The nonprofit, which helps finance and build affordable developments, drew that figure from its portfolio of more than 50 New York City projects included among 800-plus nationwide. By comparison, the national median leasing timeline across that same portfolio of more than 800 projects was 156 days. New York’s median is nearly three times that number. The fastest local leasing process clocked in around eight and a half months. The slowest ran past two years.

Three times the national figure. For units that are built. Paid for. Ready.

The City first reported on the findings ahead of Friday’s release. Enterprise’s analysis covered more than 4,500 apartments spread across the five boroughs, drawing on data collected in 2026 from properties already completed and waiting on tenants.

Developers and operators who spoke with Enterprise described the same wall of obstacles: approval backlogs, layered eligibility reviews, and processing delays at multiple agencies, each one tacking on weeks before a family can walk through the door.

Patrick Boyle, senior policy director at Enterprise, didn’t dress it up. “Broadly speaking, let affordable housing owners just fill these buildings with people in need,” Boyle said. “It’s important to be sure the process runs fairly so people have sort of an equal chance at being placed, but when you layer in too much process, you’re hurting the people that you’re trying to help.”

That’s a real person waiting, not a case file.

Ayah is 29. She spent three years in a city shelter with her 5-year-old son after leaving an abusive marriage, and it still took her roughly two years to get her current apartment in Jamaica, Queens. She asked that her last name be withheld for her safety.

“Even though I’m so grateful to be in my own space, it just felt like I had to jump through so many hoops and it just felt so exhausting and absolutely humiliating,” Ayah said. “The entire experience was extremely grueling.”

Her son spent most of his early childhood in a shelter while the system processed them.

Much of the pressure falls on the Department of Housing Preservation and Development, the city agency that manages the pipeline for approving tenants into income-restricted units. HPD’s review process requires income certification, household eligibility screenings, and coordination with developers and sometimes other city agencies, all of which can stack into months-long delays. Housing advocates and property operators have been pushing HPD to cut that timeline for years.

It’s not just a humanitarian problem. Vacant units hurt the financial returns that investors and lenders count on when they help fund affordable construction. When those returns look shaky, it’s harder to get the next project off the ground. The vacancy problem can loop back into whether new affordable housing gets built at all.

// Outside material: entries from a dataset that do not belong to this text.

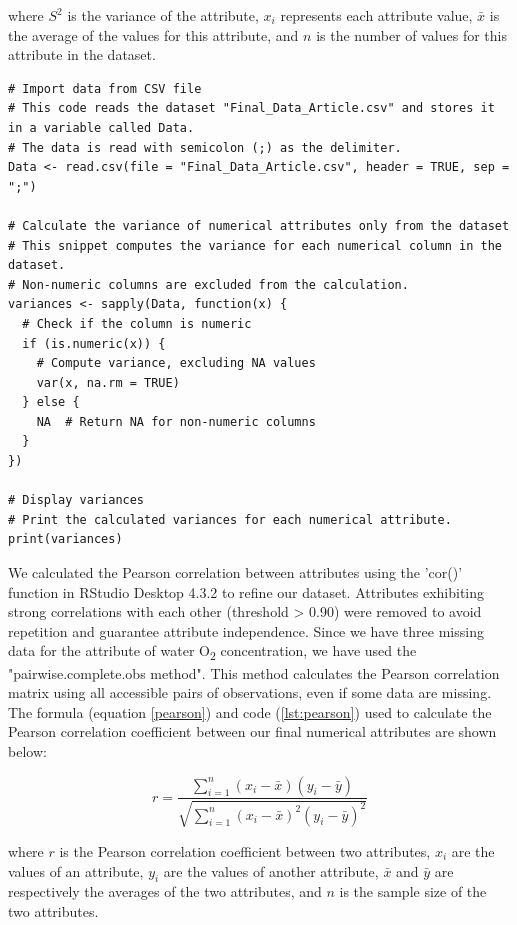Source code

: where $S^2$ is the variance of the attribute, $x_i$ represents each attribute value, $\bar{x}$ is the average of the values for this attribute, and $n$ is the number of values for this attribute in the dataset.

\begin{lstlisting}[label=lst:variance,language=RStudio,caption=RStudio script to calculate the variance of each numerical attributes in our final dataset]
# Import data from CSV file
# This code reads the dataset "Final_Data_Article.csv" and stores it in a variable called Data.
# The data is read with semicolon (;) as the delimiter.
Data <- read.csv(file = "Final_Data_Article.csv", header = TRUE, sep = ";")

# Calculate the variance of numerical attributes only from the dataset
# This snippet computes the variance for each numerical column in the dataset.
# Non-numeric columns are excluded from the calculation.
variances <- sapply(Data, function(x) {
  # Check if the column is numeric
  if (is.numeric(x)) {
    # Compute variance, excluding NA values
    var(x, na.rm = TRUE)
  } else {
    NA  # Return NA for non-numeric columns
  }
})

# Display variances
# Print the calculated variances for each numerical attribute.
print(variances)
\end{lstlisting}

We calculated the Pearson correlation between attributes using the 'cor()' function in RStudio Desktop 4.3.2 to refine our dataset. Attributes exhibiting strong correlations with each other (threshold > 0.90) were removed to avoid repetition and guarantee attribute independence. Since we have three missing data for the attribute of water O\textsubscript{2} concentration, we have used the "pairwise.complete.obs method". This method calculates the Pearson correlation matrix using all accessible pairs of observations, even if some data are missing. The formula (equation \ref{pearson}) and code (\autoref{lst:pearson}) used to calculate the Pearson correlation coefficient between our final numerical attributes are shown below:

\begin{equation}\label{pearson}
    r = \frac{\sum_{i=1}^{n} (x_i - \bar{x})(y_i - \bar{y})}{\sqrt{\sum_{i=1}^{n} (x_i - \bar{x})^2 (y_i - \bar{y})^2}}
\end{equation}

where $r$ is the Pearson correlation coefficient between two attributes, $x_i$ are the values of an attribute, $y_i$ are the values of another attribute, $\bar{x}$ and $\bar{y}$ are respectively the averages of the two attributes, and $n$ is the sample size of the two attributes.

The April 11 report recommends that the city adopt standardized timelines, allow more flexibility for building owners to fill units without waiting on multiple simultaneous approval layers, and push for broader coordination across agencies that touch the leasing process.

A mayoral spokesperson didn’t commit to specific reforms but left the door open. “All options are on the table as we review these recommendations and work to get New Yorkers into available affordable housing units as quickly as possible,” a mayoral spokesperson said.

Already, Enterprise says it’s working with 16,000 voucher holders at risk of losing rental assistance, a separate but related pressure point in the city’s housing crunch. Broadly, the report argues the city can’t afford to treat bureaucratic process as a neutral factor when the cost of that process is measured in shelter nights and years lost.

The 2026 report covers 11 specific metrics across 29 surveyed properties in New York, and 10 of those metrics showed New York performing worse than the national benchmark. Only 5 fell within acceptable range.

HPD has not yet responded to a request for comment on whether it plans to adopt any of the report’s recommendations.